I dream.  I don’t know that I’ve ever dreamt this much, or maybe I am just remembering them more. Or I just want to remember. 

 I’ve continued to sleep with Libby, probably as much for me as it is for her.  Some nights we sleep hard straight through.   Other nights she moves and kicks and fidgets all night long.  It’s like trying to sleep with someone break dancing; that’s an antiquated reference.  It’s taking more and more to knock us both out.

I had one lovely dream of Libby in her fragile little body of today, except her body is working.   She is dancing.  Now she has always been a waltz in a world of two-steppers.  She is dancing in her cowboy boots. She is dancing to a rhythm no one else could ever hear.  Happily stomping in her own way doing her “happy feet” moves that are completely her  own. 

She has this authentically perfect way of ignoring the rest of the world and just dancing.  The only thing in this dance is that she is confused.   She’s looking at me and asking “what’s happening?” More Liberty dancing then “Mom what’s changing?”  Then she was moving those fast little feet again, and I woke up talking nonsense out loud with wet cheeks. 

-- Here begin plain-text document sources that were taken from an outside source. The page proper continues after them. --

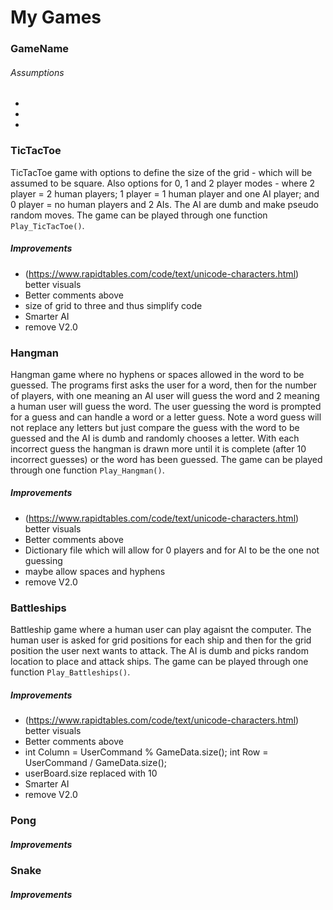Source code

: # My Games

### GameName

###### Assumptions
-
-
-

### TicTacToe
TicTacToe game with options to define the size of the grid - which will be assumed to be square. Also options for 0, 1 and 2 player modes - where 2 player = 2 human players; 1 player = 1 human player and one AI player; and 0 player = no human players and 2 AIs. The AI are dumb and make pseudo random moves. The game can be played through one function `Play_TicTacToe()`.

##### Improvements
* (https://www.rapidtables.com/code/text/unicode-characters.html) better visuals
* Better comments above
* size of grid to three and thus simplify code 
* Smarter AI
* remove V2.0



### Hangman
Hangman game where no hyphens or spaces allowed in the word to be guessed. The programs first asks the user for a word, then for the number of players, with one meaning an AI user will guess the word and 2 meaning a human user will guess the word. The user guessing the word is prompted for a guess and can handle a word or a letter guess. Note a word guess will not replace any letters but just compare the guess with the word to be guessed and the AI is dumb and randomly chooses a letter. With each incorrect guess the hangman is drawn more until it is complete (after 10 incorrect guesses) or the word has been guessed. The game can be played through one function `Play_Hangman()`.

##### Improvements
* (https://www.rapidtables.com/code/text/unicode-characters.html) better visuals
* Better comments above
* Dictionary file which will allow for 0 players and for AI to be the one not guessing
* maybe allow spaces and hyphens
* remove V2.0



### Battleships
Battleship game where a human user can play agaisnt the computer. The human user is asked for grid positions for each ship and then for the grid position the user next wants to attack. The AI is dumb and picks random location to place and attack ships. The game can be played through one function `Play_Battleships()`.

##### Improvements
* (https://www.rapidtables.com/code/text/unicode-characters.html) better visuals
* Better comments above
* int Column = UserCommand % GameData.size(); int Row = UserCommand / GameData.size(); 
* userBoard.size replaced with 10
* Smarter AI
* remove V2.0



### Pong

##### Improvements



### Snake

##### Improvements
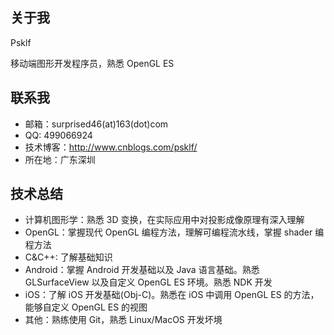 ## 关于我
Psklf 

移动端图形开发程序员，熟悉 OpenGL ES

## 联系我

- 邮箱：surprised46(at)163(dot)com
- QQ: 499066924
- 技术博客：http://www.cnblogs.com/psklf/
- 所在地：广东深圳

## 技术总结

 - 计算机图形学：熟悉 3D 变换，在实际应用中对投影成像原理有深入理解
 - OpenGL：掌握现代 OpenGL 编程方法，理解可编程流水线，掌握 shader 编程方法
 - C&C++: 了解基础知识
 - Android：掌握 Android 开发基础以及 Java 语言基础。熟悉 GLSurfaceView 以及自定义 OpenGL ES 环境。熟悉 NDK 开发
 - iOS：了解 iOS 开发基础(Obj-C)。熟悉在 iOS 中调用 OpenGL ES 的方法，能够自定义 OpenGL ES 的视图
 - 其他：熟练使用 Git，熟悉 Linux/MacOS 开发坏境
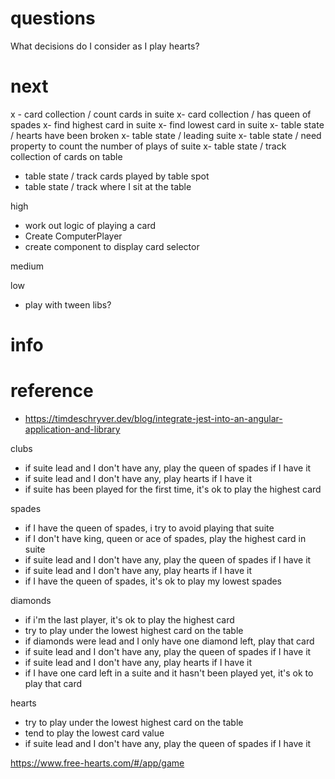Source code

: # questions

What decisions do I consider as I play hearts?

# next
x - card collection / count cards in suite
x- card collection / has queen of spades
x- find highest card in suite
x- find lowest card in suite
x- table state / hearts have been broken
x- table state / leading suite
x- table state / need property to count the number of plays of suite
x- table state / track collection of cards on table

- table state / track cards played by table spot
- table state / track where I sit at the table

high
- work out logic of playing a card
- Create ComputerPlayer
- create component to display card selector

medium

low
- play with tween libs?

# info

# reference

- https://timdeschryver.dev/blog/integrate-jest-into-an-angular-application-and-library

clubs
- if suite lead and I don't have any, play the queen of spades if I have it
- if suite lead and I don't have any, play hearts if I have it
- if suite has been played for the first time, it's ok to play the highest card

spades
- if I have the queen of spades, i try to avoid playing that suite
- if I don't have king, queen or ace of spades, play the highest card in suite
- if suite lead and I don't have any, play the queen of spades if I have it
- if suite lead and I don't have any, play hearts if I have it
- if I have the queen of spades, it's ok to play my lowest spades

diamonds
- if i'm the last player, it's ok to play the highest card
- try to play under the lowest highest card on the table
- if diamonds were lead and I only have one diamond left, play that card
- if suite lead and I don't have any, play the queen of spades if I have it
- if suite lead and I don't have any, play hearts if I have it
- if I have one card left in a suite and it hasn't been played yet, it's ok to play that card

hearts
- try to play under the lowest highest card on the table
- tend to play the lowest card value
- if suite lead and I don't have any, play the queen of spades if I have it


https://www.free-hearts.com/#/app/game

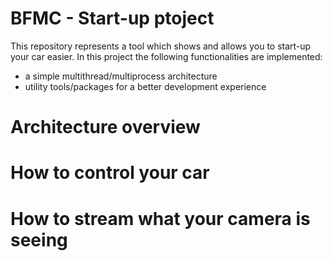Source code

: # BFMC - Start-up ptoject

This repository represents a tool which shows and allows you to start-up your car easier. In this project the following functionalities are implemented:
  - a simple multithread/multiprocess architecture 
  - utility tools/packages for a better development experience
  
  
# Architecture overview


# How to control your car

# How to stream what your camera is seeing
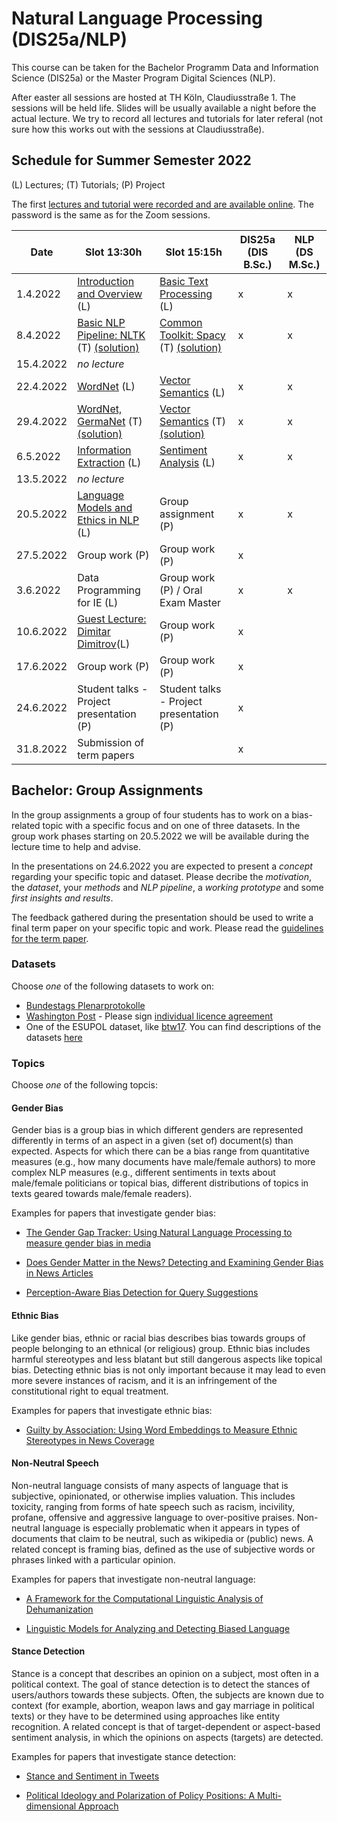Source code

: # Natural Language Processing (DIS25a/NLP)

This course can be taken for the Bachelor Programm Data and Information Science (DIS25a) or the Master Program Digital Sciences (NLP).

After easter all sessions are hosted at TH Köln, Claudiusstraße 1. The sessions will be held life. Slides will be usually available a night before the actual lecture. We try to record all lectures and tutorials for later referal (not sure how this works out with the sessions at Claudiusstraße).

## Schedule for Summer Semester 2022

(L) Lectures; (T) Tutorials; (P) Project

The first [lectures and tutorial were recorded and are available online](https://th-koeln.sciebo.de/s/Col70bcubHhymJx). The password is the same as for the Zoom sessions. 

| Date      | Slot 13:30h                              | Slot 15:15h                              | DIS25a (DIS B.Sc.) | NLP (DS M.Sc.) |
|-----------|------------------------------------------|------------------------------------------|--------------------|----------------|
| 1.4.2022  | [Introduction and Overview](slides/DIS25-01-Introduction.pdf) (L)            | [Basic Text Processing](slides/DIS25-02-BasicTextProcessing.pdf) (L)                | x                  | x              |
| 8.4.2022  | [Basic NLP Pipeline: NLTK](tutorial/DIS25-01-tut-basicPipeline.md) (T) [(solution)](tutorial/DIS25_1_solution.ipynb)              | [Common Toolkit: Spacy](tutorial/DIS25-02-tut-SpacyNLTK.md) (T) [(solution)](tutorial/DIS25_2_solution.ipynb)         | x                  | x              |
| 15.4.2022 | _no lecture_                             |                                          |                    |                |
| 22.4.2022 | [WordNet](slides/DIS25-03-WordNet.pdf) (L) | [Vector Semantics](slides/DIS25-04-VectorSemantics.pdf) (L)| x                  | x              |
| 29.4.2022 | [WordNet, GermaNet](tutorial/DIS25-03-tut-WordNet.md) (T) [(solution)](tutorial/DIS25_3_solution.ipynb)                  | [Vector Semantics](tutorial/DIS25-04-tut-VectorSemantics.md) (T)   [(solution)](tutorial/DIS25_4_solution.ipynb)                  | x                  | x              |
| 6.5.2022  | [Information Extraction](slides/DIS25-05-infoextract.pdf) (L)               | [Sentiment Analysis](slides/DIS25-06-sentimentAnalysis.pdf) (L)                   | x                  | x              |
| 13.5.2022 | _no lecture_                             |                                          |                    |                |
| 20.5.2022 | [Language Models and Ethics in NLP](slides/DIS25-07-LM-Ethics.pdf) (L)    | Group assignment (P)                     | x                  | x              |
| 27.5.2022 | Group work (P)                           | Group work (P)                           | x                  |                |
| 3.6.2022  | Data Programming for IE (L)              | Group work (P) / Oral Exam Master        | x                  | x              |
| 10.6.2022 | [Guest Lecture: Dimitar Dimitrov](data/guest_lecture.md)(L)                        | Group work (P)                           | x                  |                |
| 17.6.2022 | Group work (P)                           | Group work (P)                           | x                  |                |
| 24.6.2022 | Student talks - Project presentation (P) | Student talks - Project presentation (P) | x                  |                |
| 31.8.2022 | Submission of term papers                |                                          | x                  |                |

## Bachelor: Group Assignments

In the group assignments a group of four students has to work on a bias-related topic with a specific focus and on one of three datasets. In the group work phases starting on 20.5.2022 we will be available during the lecture time to help and advise. 

In the presentations on 24.6.2022 you are expected to present a _concept_ regarding your specific topic and dataset. Please decribe the _motivation_, the _dataset_, your _methods_ and _NLP pipeline_, a _working prototype_ and some _first insights and results_.

The feedback gathered during the presentation should be used to write a final term paper on your specific topic and work. Please read the [guidelines for the term paper](term-paper.md). 

### Datasets 

Choose *one* of the following datasets to work on:

* [Bundestags Plenarprotokolle](https://www.bundestag.de/services/opendata)
* [Washington Post](https://github.com/irgroup/datasets/tree/master/WAPostv4) - Please sign [individual licence agreement](https://trec.nist.gov/data/wapost/Individual%20Application.pdf)
* One of the ESUPOL dataset, like [btw17](https://zenodo.org/record/1494858#.YoOgvS8Rpqs). You can find descriptions of the datasets [here](data/ESuPol_Datensätze_Übersicht.pdf)

### Topics

Choose *one* of the following topcis: 

#### Gender Bias

Gender bias is a group bias in which different genders are represented differently in terms of an aspect in a given (set of) document(s) than expected. Aspects for which there can be a bias range from quantitative measures (e.g., how many documents have male/female authors) to  more complex NLP measures (e.g., different sentiments in texts about male/female politicians or topical bias, different distributions of topics in texts geared towards male/female readers).

Examples for papers that investigate gender bias:

- [The Gender Gap Tracker: Using Natural Language Processing to measure gender bias in media](https://journals.plos.org/plosone/article?id=10.1371/journal.pone.0245533)

- [Does Gender Matter in the News? Detecting and Examining Gender Bias in News Articles](https://dl.acm.org/doi/10.1145/3442442.3452325)

- [Perception-Aware Bias Detection for Query Suggestions](https://link.springer.com/content/pdf/10.1007%2F978-3-030-78818-6.pdf)

#### Ethnic Bias

Like gender bias, ethnic or racial bias describes bias towards groups of people belonging to an ethnical (or religious) group. Ethnic bias includes harmful stereotypes and less blatant but still dangerous aspects like topical bias. Detecting ethnic bias is not only important because it may lead to even more severe instances of racism, and it is an infringement of the constitutional right to equal treatment.

Examples for papers that investigate ethnic bias:

- [Guilty by Association: Using Word Embeddings to Measure Ethnic Stereotypes in News Coverage](https://doi.org/10.1177/1077699020932304)

#### Non-Neutral Speech

Non-neutral language consists of many aspects of language that is subjective, opinionated, or otherwise implies valuation. This includes toxicity, ranging from forms of hate speech such as racism, incivility, profane, offensive and aggressive language to over-positive praises. Non-neutral language is especially problematic when it appears in types of documents that claim to be neutral, such as wikipedia or (public) news. A related concept is framing bias, defined as the use of subjective words or phrases linked with a particular opinion.

Examples for papers that investigate non-neutral language:

- [A Framework for the Computational Linguistic Analysis of Dehumanization](https://pubmed.ncbi.nlm.nih.gov/33733172/)

- [Linguistic Models for Analyzing and Detecting Biased Language](https://aclanthology.org/P13-1162.pdf)

#### Stance Detection

Stance is a concept that describes an opinion on a subject, most often in a political context. The goal of stance detection is to detect the stances of users/authors towards these subjects. Often, the subjects are known due to context (for example, abortion, weapon laws and gay marriage in political texts) or they have to be determined using approaches like entity recognition. A related concept is that of target-dependent or aspect-based sentiment analysis, in which the opinions on aspects (targets) are detected.

Examples for papers that investigate stance detection:

- [Stance and Sentiment in Tweets](https://dl.acm.org/doi/10.1145/3003433)

- [Political Ideology and Polarization of Policy Positions: A Multi-dimensional Approach](https://arxiv.org/abs/2106.14387)
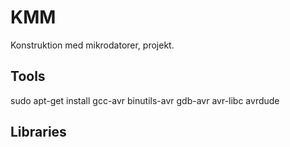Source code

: # KMM
Konstruktion med mikrodatorer, projekt.

## Tools
sudo apt-get install gcc-avr binutils-avr gdb-avr avr-libc avrdude

## Libraries
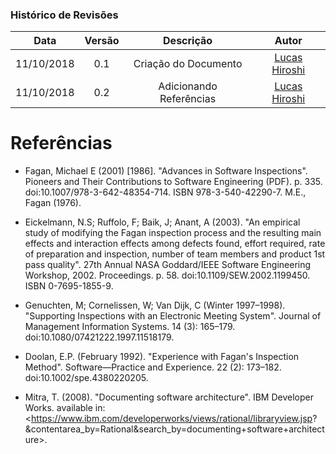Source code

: [Lucas Hiroshi]: https://github.com/hiroshi18

### Histórico de Revisões

| Data       | Versão | Descrição            |         Autor             |
|:----------:|:------:|:--------------------:|:-------------------------:|
| 11/10/2018 | 0.1 | Criação do Documento | [Lucas Hiroshi] |
| 11/10/2018 | 0.2 | Adicionando Referências |  [Lucas Hiroshi] |

# Referências

* Fagan, Michael E (2001) [1986]. "Advances in Software Inspections". Pioneers and Their Contributions to Software Engineering (PDF). p. 335. doi:10.1007/978-3-642-48354-714. ISBN 978-3-540-42290-7.
M.E., Fagan (1976).

* Eickelmann, N.S; Ruffolo, F; Baik, J; Anant, A (2003). "An empirical study of modifying the Fagan inspection process and the resulting main effects and interaction effects among defects found, effort required, rate of preparation and inspection, number of team members and product 1st pass quality". 27th Annual NASA Goddard/IEEE Software Engineering Workshop, 2002. Proceedings. p. 58. doi:10.1109/SEW.2002.1199450. ISBN 0-7695-1855-9.

* Genuchten, M; Cornelissen, W; Van Dijk, C (Winter 1997–1998). "Supporting Inspections with an Electronic Meeting System". Journal of Management Information Systems. 14 (3): 165–179. doi:10.1080/07421222.1997.11518179.

* Doolan, E.P. (February 1992). "Experience with Fagan's Inspection Method". Software—Practice and Experience. 22 (2): 173–182. doi:10.1002/spe.4380220205.

* Mitra, T. (2008). "Documenting software architecture". IBM Developer Works. available in: <https://www.ibm.com/developerworks/views/rational/libraryview.jsp?
\&contentarea\_by=Rational\&search\_by=documenting+software+architecture>.


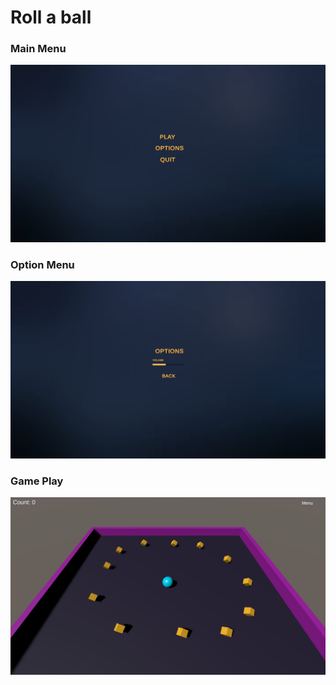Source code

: # Roll a ball

### Main Menu
![Main Menu](https://github.com/YoussefNader1/Roll-a-ball-unity/blob/main/IMGs/IMG_1.png)

### Option Menu
![Option Menu](https://github.com/YoussefNader1/Roll-a-ball-unity/blob/main/IMGs/IMG_2.png)

### Game Play
![Game Play](https://github.com/YoussefNader1/Roll-a-ball-unity/blob/main/IMGs/IMG_3.png)
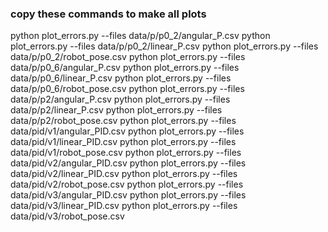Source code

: ### copy these commands to make all plots

python plot_errors.py --files data/p/p0_2/angular_P.csv
python plot_errors.py --files data/p/p0_2/linear_P.csv
python plot_errors.py --files data/p/p0_2/robot_pose.csv
python plot_errors.py --files data/p/p0_6/angular_P.csv
python plot_errors.py --files data/p/p0_6/linear_P.csv
python plot_errors.py --files data/p/p0_6/robot_pose.csv
python plot_errors.py --files data/p/p2/angular_P.csv
python plot_errors.py --files data/p/p2/linear_P.csv
python plot_errors.py --files data/p/p2/robot_pose.csv
python plot_errors.py --files data/pid/v1/angular_PID.csv
python plot_errors.py --files data/pid/v1/linear_PID.csv
python plot_errors.py --files data/pid/v1/robot_pose.csv
python plot_errors.py --files data/pid/v2/angular_PID.csv
python plot_errors.py --files data/pid/v2/linear_PID.csv
python plot_errors.py --files data/pid/v2/robot_pose.csv
python plot_errors.py --files data/pid/v3/angular_PID.csv
python plot_errors.py --files data/pid/v3/linear_PID.csv
python plot_errors.py --files data/pid/v3/robot_pose.csv

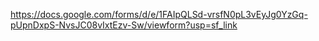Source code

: https://docs.google.com/forms/d/e/1FAIpQLSd-vrsfN0pL3vEyJg0YzGq-pUpnDxpS-NvsJC08vIxtEzv-Sw/viewform?usp=sf_link
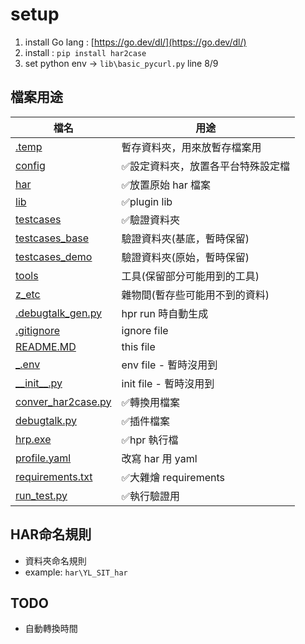 # setup

1. install Go lang : [https://go.dev/dl/](https://go.dev/dl/)
2. install : `pip install har2case`
3. set python env -> `lib\basic_pycurl.py` line 8/9

## 檔案用途

| 檔名                                  | 用途                               |
| ------------------------------------- | ---------------------------------- |
| [.temp](.temp)                           | 暫存資料夾，用來放暫存檔案用       |
| [config](config)                         | ✅設定資料夾，放置各平台特殊設定檔 |
| [har](har)                               | ✅放置原始 har 檔案                |
| [lib](lib)                               | ✅plugin lib                       |
| [testcases](testcases)                   | ✅驗證資料夾                       |
| [testcases_base](testcases_base)         | 驗證資料夾(基底，暫時保留)         |
| [testcases_demo](testcases_demo)         | 驗證資料夾(原始，暫時保留)         |
| [tools](tools)                           | 工具(保留部分可能用到的工具)       |
| [z_etc](z_etc)                           | 雜物間(暫存些可能用不到的資料)     |
| [.debugtalk_gen.py](.debugtalk_gen.py)   | hpr run 時自動生成                 |
| [.gitignore](.gitignore)                 | ignore file                        |
| [README.MD](README.MD)                   | this file                          |
| [_.env](_.env)                           | env file - 暫時沒用到             |
| [\_\_init__.py](__init__.py)             | init file - 暫時沒用到             |
| [conver_har2case.py](conver_har2case.py) | ✅轉換用檔案                       |
| [debugtalk.py](debugtalk.py)             | ✅插件檔案                         |
| [hrp.exe](hrp.exe)                       | ✅hpr 執行檔                       |
| [profile.yaml](profile.yaml)             | 改寫 har 用 yaml                   |
| [requirements.txt](requirements.txt)     | ✅大雜燴 requirements             |
| [run_test.py](run_test.py)               | ✅執行驗證用                       |

## HAR命名規則

* 資料夾命名規則
* example: `har\YL_SIT_har`

## TODO

* 自動轉換時間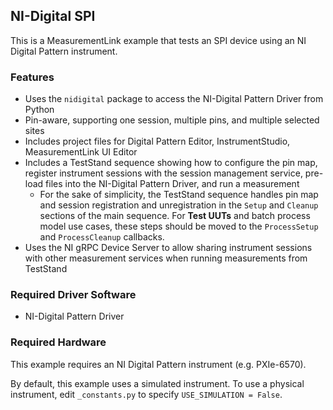 ## NI-Digital SPI

This is a MeasurementLink example that tests an SPI device using an NI Digital Pattern instrument.

### Features

- Uses the `nidigital` package to access the NI-Digital Pattern Driver from Python
- Pin-aware, supporting one session, multiple pins, and multiple selected sites
- Includes project files for Digital Pattern Editor, InstrumentStudio, MeasurementLink UI Editor
- Includes a TestStand sequence showing how to configure the pin map, register
  instrument sessions with the session management service, pre-load files into the NI-Digital
  Pattern Driver, and run a measurement
  - For the sake of simplicity, the TestStand sequence handles pin map and session
  registration and unregistration in the `Setup` and `Cleanup` sections of the main
  sequence. For **Test UUTs** and batch process model use cases, these steps should
  be moved to the `ProcessSetup` and `ProcessCleanup` callbacks.
- Uses the NI gRPC Device Server to allow sharing instrument sessions with other
  measurement services when running measurements from TestStand

### Required Driver Software

- NI-Digital Pattern Driver

### Required Hardware

This example requires an NI Digital Pattern instrument (e.g. PXIe-6570).

By default, this example uses a simulated instrument. To use a physical instrument, edit
`_constants.py` to specify `USE_SIMULATION = False`.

Three Saturdays ago , Libby giggled throughout the night. Seriously- giggling. The kind of happy, care free little girl giggling that is rare.  The kind of uncontrollable bubbly giggling that cannot be contained. She was giggling and then  would clearly say, “yea” several times.   She was even shaking the bed.  She giggled through the night and into mid-morning.   

I asked Libby what was so funny and she’d get quiet and go on sleeping.   She was sleep laughing. 

It was so random that it was both deliciously creepy and sweet. Luckily, Rachael heard it as well.   Later that evening, we were telling Grandma Linda about our “Giggler”.   I asked Libby what she was laughing at- more giggles.  Then I asked her WHO she was laughing at.   She got serious.  I went down the list of names: Sister, Jasmin, Xavier, Rachael, Betherty, Uncle David, and Jennifer,  to no response. I had a silly hunch, so I asked  if Grandpa Terry was telling her his corny jokes and she said “yes” in the most clear voice.   And she giggled some more.  
 
Don’t know about many things, nor do I understand many things, but I know the love we share in this life bridges to reach the other side. 
It makes my heart smile to think of Terry whispering his goofy “Dad” jokes to Libby. 





What a gift.  My friends this is hard, heart breaking shit, but she continues to bless us with glimpses across the veil.   Some days I feel as if I will suffocate from the weight of it.  Then she giggles or tries to reach out for me.   And I take a breath and keep going.   

Thank you for reading and supporting us.   We are blessed.